Task brief
For this exercise, return the line containing "Artificiale - tassonomia" and every line after it through the end of the records below, without alteration.

Given data
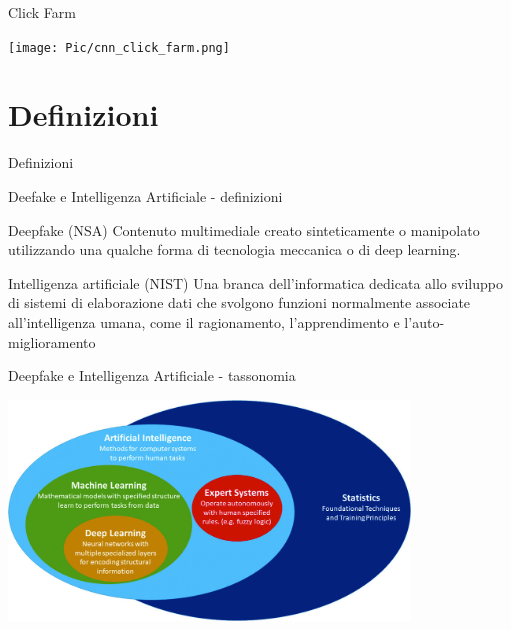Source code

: \documentclass[11pt]{beamer}
\begin{document}
\begin{frame}{Click Farm \cite{clickfarm}}

\begin{center}
\texttt{[image: Pic/cnn\_click\_farm.png]}
\end{center}

\end{frame}



\section{Definizioni}

\begin{frame}
\begin{center}
\Huge
Definizioni
\end{center}
\end{frame}

\begin{frame}{Deefake e Intelligenza Artificiale - definizioni}

\begin{alertblock}{Deepfake (NSA) \cite{nsa_definition}}
Contenuto multimediale creato sinteticamente o manipolato utilizzando una qualche forma di tecnologia meccanica o di deep learning.
\end{alertblock}

\begin{alertblock}{Intelligenza artificiale (NIST) \cite{nist_definitioN_AI}}
Una branca dell'informatica dedicata allo sviluppo di sistemi di elaborazione dati che svolgono funzioni normalmente associate all'intelligenza umana, come il ragionamento, l'apprendimento e l'auto-miglioramento
\end{alertblock}

\end{frame}

\begin{frame}{Deepfake e Intelligenza Artificiale - tassonomia \cite{tassonomia}}

\begin{center}
\includegraphics[width=0.8\textwidth]{Pic/IA_classification.jpg}
\end{center}

\end{frame}
\end{document}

Solution for this task
\begin{frame}{Deepfake e Intelligenza Artificiale - tassonomia \cite{tassonomia}}

\begin{center}
\includegraphics[width=0.8\textwidth]{Pic/IA_classification.jpg}
\end{center}

\end{frame}
\end{document}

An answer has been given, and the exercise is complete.